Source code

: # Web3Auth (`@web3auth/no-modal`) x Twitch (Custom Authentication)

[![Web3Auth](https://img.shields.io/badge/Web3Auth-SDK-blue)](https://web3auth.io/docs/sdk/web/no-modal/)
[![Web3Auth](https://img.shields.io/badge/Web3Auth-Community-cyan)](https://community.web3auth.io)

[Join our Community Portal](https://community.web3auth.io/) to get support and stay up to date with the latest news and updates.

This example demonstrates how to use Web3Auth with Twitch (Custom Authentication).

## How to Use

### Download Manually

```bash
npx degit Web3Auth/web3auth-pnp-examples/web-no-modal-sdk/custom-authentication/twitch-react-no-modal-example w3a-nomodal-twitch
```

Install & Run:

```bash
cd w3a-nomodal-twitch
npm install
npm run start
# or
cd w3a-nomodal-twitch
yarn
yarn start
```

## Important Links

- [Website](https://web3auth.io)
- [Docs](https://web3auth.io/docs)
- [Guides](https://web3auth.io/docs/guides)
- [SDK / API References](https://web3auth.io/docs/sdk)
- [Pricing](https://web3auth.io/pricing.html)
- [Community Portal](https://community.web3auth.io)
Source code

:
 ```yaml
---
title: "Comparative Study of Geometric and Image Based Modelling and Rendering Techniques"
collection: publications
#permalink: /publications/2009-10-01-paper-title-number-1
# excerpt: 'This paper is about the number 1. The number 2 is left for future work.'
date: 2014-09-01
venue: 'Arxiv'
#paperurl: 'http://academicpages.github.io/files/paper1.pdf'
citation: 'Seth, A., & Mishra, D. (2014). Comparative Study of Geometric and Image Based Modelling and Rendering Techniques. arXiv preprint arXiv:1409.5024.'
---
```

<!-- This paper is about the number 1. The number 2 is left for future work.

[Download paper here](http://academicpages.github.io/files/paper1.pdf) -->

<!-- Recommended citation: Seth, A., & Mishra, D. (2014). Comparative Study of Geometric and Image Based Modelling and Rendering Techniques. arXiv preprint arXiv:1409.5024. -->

★ ★ ★ ★ ★ ★ ★

WHAT THE TASK REQUIRES: The answer is the line containing "- [Community Portal](https://community.web3auth.io)" together with every line after it in the records, repeated exactly and with nothing else.

WRITTEN RESPONSE:
- [Community Portal](https://community.web3auth.io)
Source code

:
 ```yaml
---
title: "Comparative Study of Geometric and Image Based Modelling and Rendering Techniques"
collection: publications
#permalink: /publications/2009-10-01-paper-title-number-1
# excerpt: 'This paper is about the number 1. The number 2 is left for future work.'
date: 2014-09-01
venue: 'Arxiv'
#paperurl: 'http://academicpages.github.io/files/paper1.pdf'
citation: 'Seth, A., & Mishra, D. (2014). Comparative Study of Geometric and Image Based Modelling and Rendering Techniques. arXiv preprint arXiv:1409.5024.'
---
```

<!-- This paper is about the number 1. The number 2 is left for future work.

[Download paper here](http://academicpages.github.io/files/paper1.pdf) -->

<!-- Recommended citation: Seth, A., & Mishra, D. (2014). Comparative Study of Geometric and Image Based Modelling and Rendering Techniques. arXiv preprint arXiv:1409.5024. -->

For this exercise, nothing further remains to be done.